SOURD ET MUET.
| Locut. vic. | Son fils est à l’Institution des sourds et muets. |
| Locut. corr. | Son fils est à l’Institution des sourds-muets. |
«La dénomination de sourd et muet désigne un individu muet en même temps qu’il est sourd, mais chez lequel le mutisme est indépendant de la surdité. La désignation de sourd-muet désigne un individu muet en même temps qu’il est sourd, mais chez lequel le mutisme n’est qu’une conséquence de la surdité. Le sourd et muet est affligé de deux infirmités distinctes; le sourd-muet a bien les deux mêmes infirmités; mais la seconde n’est qu’une suite de la première.

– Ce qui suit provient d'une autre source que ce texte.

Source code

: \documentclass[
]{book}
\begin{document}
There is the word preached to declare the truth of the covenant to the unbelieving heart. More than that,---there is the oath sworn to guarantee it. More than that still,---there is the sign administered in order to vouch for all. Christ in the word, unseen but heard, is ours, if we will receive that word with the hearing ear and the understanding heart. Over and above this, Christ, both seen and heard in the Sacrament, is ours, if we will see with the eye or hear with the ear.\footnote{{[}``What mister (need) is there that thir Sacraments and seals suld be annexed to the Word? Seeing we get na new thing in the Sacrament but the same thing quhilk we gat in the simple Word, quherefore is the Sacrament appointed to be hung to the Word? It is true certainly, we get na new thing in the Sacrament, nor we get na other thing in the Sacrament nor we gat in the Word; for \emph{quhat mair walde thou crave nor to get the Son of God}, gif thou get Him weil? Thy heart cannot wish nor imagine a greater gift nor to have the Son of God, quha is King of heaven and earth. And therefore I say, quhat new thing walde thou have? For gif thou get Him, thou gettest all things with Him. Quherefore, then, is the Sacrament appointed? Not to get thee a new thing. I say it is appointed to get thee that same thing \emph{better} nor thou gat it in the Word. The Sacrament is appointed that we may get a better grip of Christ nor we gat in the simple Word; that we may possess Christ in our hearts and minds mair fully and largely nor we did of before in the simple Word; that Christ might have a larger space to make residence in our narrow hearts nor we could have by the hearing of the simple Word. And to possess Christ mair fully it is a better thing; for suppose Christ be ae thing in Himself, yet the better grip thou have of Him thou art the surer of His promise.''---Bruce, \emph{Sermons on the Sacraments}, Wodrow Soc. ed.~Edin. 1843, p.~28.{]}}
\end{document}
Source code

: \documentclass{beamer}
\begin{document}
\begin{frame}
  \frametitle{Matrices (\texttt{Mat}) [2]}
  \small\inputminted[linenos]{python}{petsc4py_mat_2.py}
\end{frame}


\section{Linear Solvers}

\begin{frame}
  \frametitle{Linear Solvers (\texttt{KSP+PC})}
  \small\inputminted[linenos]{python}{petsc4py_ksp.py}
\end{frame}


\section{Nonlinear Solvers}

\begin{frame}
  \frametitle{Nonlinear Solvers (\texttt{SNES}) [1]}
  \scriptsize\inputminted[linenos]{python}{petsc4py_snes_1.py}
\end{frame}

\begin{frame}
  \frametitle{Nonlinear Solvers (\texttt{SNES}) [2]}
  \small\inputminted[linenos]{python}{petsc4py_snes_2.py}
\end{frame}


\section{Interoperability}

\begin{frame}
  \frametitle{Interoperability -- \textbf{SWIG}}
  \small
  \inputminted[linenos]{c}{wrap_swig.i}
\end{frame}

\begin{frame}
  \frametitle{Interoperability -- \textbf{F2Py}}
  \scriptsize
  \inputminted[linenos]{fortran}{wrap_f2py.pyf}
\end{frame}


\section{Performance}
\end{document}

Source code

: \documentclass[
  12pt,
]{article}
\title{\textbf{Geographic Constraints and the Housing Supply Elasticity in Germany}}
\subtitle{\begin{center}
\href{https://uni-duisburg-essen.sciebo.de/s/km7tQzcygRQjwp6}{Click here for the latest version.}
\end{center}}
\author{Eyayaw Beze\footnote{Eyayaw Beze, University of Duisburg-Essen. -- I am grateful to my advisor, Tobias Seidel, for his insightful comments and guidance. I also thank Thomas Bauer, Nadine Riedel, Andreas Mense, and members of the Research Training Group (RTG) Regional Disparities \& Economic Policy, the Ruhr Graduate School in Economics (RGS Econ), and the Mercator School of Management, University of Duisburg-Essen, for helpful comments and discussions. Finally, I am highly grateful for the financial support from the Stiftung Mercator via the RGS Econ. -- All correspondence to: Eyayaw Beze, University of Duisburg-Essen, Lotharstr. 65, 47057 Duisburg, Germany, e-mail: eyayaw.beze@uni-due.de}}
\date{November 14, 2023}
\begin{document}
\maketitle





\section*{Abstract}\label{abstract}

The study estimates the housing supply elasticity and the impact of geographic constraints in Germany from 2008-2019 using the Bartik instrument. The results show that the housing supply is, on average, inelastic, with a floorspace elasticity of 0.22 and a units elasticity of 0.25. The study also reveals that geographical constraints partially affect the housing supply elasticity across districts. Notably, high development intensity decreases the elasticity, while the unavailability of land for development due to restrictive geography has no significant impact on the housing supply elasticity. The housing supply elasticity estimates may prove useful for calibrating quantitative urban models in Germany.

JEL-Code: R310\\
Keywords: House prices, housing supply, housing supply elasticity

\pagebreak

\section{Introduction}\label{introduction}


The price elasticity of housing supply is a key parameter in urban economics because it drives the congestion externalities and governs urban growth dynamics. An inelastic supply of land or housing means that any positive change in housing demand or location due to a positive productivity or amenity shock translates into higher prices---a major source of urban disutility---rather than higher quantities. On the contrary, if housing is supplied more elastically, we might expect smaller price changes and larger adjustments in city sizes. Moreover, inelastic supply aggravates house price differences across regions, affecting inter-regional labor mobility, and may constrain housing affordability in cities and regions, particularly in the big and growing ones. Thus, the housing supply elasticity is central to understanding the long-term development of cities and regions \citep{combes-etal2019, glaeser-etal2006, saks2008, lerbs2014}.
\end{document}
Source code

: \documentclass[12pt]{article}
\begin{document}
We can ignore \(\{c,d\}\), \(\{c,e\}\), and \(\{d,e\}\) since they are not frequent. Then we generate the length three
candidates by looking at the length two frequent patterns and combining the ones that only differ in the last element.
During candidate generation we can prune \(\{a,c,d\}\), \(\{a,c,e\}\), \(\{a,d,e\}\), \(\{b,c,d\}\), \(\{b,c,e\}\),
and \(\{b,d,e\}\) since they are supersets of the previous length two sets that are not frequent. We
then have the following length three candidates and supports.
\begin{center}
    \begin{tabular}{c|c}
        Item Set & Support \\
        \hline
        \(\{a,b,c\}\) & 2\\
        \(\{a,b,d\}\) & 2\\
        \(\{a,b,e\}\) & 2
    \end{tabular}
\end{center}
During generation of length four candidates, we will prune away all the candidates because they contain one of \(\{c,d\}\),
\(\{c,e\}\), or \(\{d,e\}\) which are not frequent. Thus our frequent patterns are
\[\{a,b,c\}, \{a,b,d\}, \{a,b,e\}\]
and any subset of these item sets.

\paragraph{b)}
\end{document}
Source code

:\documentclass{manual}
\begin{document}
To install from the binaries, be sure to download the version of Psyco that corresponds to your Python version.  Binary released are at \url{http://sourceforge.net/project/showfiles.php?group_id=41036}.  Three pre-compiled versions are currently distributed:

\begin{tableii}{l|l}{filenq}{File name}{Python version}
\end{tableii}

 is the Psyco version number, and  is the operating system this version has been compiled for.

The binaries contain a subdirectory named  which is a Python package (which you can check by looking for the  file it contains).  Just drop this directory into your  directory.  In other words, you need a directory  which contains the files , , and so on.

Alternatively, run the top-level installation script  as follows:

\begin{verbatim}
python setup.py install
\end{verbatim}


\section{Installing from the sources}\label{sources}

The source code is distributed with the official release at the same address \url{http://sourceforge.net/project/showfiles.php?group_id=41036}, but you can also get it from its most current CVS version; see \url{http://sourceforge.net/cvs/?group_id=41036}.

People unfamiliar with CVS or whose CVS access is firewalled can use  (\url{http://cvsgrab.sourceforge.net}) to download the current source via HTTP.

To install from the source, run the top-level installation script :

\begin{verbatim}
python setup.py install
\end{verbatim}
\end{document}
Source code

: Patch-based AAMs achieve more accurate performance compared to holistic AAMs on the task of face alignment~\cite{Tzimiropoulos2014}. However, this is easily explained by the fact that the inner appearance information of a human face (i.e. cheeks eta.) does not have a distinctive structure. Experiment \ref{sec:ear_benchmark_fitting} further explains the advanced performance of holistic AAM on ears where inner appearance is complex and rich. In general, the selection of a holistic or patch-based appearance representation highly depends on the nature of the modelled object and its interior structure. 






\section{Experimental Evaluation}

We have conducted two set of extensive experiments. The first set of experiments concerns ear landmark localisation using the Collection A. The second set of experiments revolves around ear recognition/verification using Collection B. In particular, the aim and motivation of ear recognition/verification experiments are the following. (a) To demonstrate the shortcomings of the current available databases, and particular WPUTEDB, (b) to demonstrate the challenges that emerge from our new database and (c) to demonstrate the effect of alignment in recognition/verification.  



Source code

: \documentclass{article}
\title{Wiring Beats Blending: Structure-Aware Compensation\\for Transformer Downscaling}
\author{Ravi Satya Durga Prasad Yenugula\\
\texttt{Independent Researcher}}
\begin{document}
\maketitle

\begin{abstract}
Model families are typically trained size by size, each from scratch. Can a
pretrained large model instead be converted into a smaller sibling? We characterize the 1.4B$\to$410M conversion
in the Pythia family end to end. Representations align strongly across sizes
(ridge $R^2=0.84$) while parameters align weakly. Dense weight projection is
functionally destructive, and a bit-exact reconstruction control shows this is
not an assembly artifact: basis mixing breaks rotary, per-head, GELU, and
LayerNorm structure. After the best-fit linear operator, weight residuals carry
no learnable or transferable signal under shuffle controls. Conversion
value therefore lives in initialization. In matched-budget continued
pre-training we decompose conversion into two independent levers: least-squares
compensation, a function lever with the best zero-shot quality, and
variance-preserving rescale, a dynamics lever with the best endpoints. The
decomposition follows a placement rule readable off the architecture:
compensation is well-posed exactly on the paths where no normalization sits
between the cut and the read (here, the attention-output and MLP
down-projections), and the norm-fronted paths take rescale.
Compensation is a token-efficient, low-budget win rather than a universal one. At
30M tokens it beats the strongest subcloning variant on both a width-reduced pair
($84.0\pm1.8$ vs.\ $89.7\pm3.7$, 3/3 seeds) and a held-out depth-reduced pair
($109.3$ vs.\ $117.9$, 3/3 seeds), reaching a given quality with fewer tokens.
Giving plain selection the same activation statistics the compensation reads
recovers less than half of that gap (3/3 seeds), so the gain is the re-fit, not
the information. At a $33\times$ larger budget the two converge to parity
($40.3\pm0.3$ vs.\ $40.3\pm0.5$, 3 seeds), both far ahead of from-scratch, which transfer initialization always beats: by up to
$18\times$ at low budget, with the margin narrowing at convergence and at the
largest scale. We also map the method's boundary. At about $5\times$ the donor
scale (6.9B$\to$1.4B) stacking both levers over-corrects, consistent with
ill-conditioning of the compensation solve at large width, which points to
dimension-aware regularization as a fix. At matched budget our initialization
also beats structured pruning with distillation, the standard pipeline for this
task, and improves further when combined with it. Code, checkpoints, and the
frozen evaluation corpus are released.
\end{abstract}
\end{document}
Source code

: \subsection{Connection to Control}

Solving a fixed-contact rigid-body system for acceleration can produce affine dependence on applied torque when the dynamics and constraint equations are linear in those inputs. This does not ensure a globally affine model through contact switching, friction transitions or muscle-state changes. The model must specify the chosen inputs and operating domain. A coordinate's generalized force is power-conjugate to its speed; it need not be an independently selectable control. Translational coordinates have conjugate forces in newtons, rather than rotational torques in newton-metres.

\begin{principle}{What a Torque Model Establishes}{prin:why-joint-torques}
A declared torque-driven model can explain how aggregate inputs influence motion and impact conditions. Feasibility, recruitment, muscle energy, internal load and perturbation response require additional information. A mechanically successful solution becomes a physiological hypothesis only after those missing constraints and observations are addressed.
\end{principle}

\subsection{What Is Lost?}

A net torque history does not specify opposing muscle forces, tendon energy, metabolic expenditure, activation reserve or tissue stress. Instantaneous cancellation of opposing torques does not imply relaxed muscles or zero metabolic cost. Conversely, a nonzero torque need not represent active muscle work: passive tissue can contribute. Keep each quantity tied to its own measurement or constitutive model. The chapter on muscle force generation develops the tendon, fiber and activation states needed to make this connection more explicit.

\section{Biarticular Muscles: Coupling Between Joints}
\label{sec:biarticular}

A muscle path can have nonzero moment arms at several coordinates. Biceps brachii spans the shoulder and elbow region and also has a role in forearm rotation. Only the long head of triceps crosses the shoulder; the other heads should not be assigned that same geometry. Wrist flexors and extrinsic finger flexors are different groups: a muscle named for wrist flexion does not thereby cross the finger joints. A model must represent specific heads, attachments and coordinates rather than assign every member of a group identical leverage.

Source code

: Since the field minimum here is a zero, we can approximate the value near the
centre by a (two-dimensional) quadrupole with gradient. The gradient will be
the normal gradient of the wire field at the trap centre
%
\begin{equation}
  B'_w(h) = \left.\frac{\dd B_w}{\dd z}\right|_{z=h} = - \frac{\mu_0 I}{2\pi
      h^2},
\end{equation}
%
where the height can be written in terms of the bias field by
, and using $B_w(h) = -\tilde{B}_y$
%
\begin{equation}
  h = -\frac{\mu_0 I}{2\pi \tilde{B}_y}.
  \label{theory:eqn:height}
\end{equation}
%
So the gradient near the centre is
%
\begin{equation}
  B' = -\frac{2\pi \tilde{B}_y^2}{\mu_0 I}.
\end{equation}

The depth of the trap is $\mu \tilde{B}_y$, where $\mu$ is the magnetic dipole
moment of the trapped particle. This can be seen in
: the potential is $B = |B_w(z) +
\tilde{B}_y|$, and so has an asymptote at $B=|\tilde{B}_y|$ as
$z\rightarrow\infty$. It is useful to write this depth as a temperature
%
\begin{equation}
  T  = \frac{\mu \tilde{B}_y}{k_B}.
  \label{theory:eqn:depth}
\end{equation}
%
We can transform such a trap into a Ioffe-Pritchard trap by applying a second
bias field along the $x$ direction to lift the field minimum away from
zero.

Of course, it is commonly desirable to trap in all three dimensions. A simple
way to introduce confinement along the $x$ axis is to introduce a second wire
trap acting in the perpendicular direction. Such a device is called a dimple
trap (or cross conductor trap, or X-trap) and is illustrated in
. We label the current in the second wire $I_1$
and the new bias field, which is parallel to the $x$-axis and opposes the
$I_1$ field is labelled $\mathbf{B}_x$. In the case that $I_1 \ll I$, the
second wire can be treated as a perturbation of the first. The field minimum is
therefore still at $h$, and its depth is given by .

On pourrait rendre l’ouïe au sourd et muet sans qu’on eût lieu d’espérer qu’on pût lui rendre l’usage de la parole: si l’on faisait entendre un sourd-muet, il est plus que probable que bientôt il exprimerait ses idées à l’aide de signes articulés. Supposons même que le sourd et muet et le sourd-muet restent constamment sourds: dans cet état, le premier restera pareillement muet: et le second, sans être habile à percevoir des sons, peut acquérir l’usage de la parole par des moyens mécaniques, étrangers aux sensations acoustiques. Telle est la différence du sourd et muet au sourd-muet; ainsi, ces deux dénominations diffèrent en ce que l’une est un terme composé, et l’autre un terme complexe d’une proposition, pour parler le langage du logicien. Il se pourrait faire que ce que l’on doit appeler ordinairement un sourd-muet fût un sourd et muet; c’est-à-dire, qu’étant sourd de naissance, il fut en même temps, et indépendamment de cette infirmité, muet par vice d’organisation; mais cette rencontre fortuite et indépendante de ces deux infirmités existe peut-être une fois sur mille, quand l’inverse a lieu dans le cas contraire: voilà pourquoi on doit dire: L’Institution des sourds-muets, et non l’Institution des sourds et muets. Si cette dernière expression est plus usitée, c’est qu’il existe une erreur dans l’esprit de la plupart de ceux qui s’en servent; c’est qu’ils croient que le mutisme de ceux qu’ils appellent sourds et muets est, chez eux, indépendant, et seulement concomitant de la surdité. Sur ce point, l’expression est exacte, le jugement seul qu’elle énonce est faux. Qu’on rectifie les idées, et le langage prendra la forme convenable à la rectitude des conceptions.» (M. Butet, Journal de la langue française.)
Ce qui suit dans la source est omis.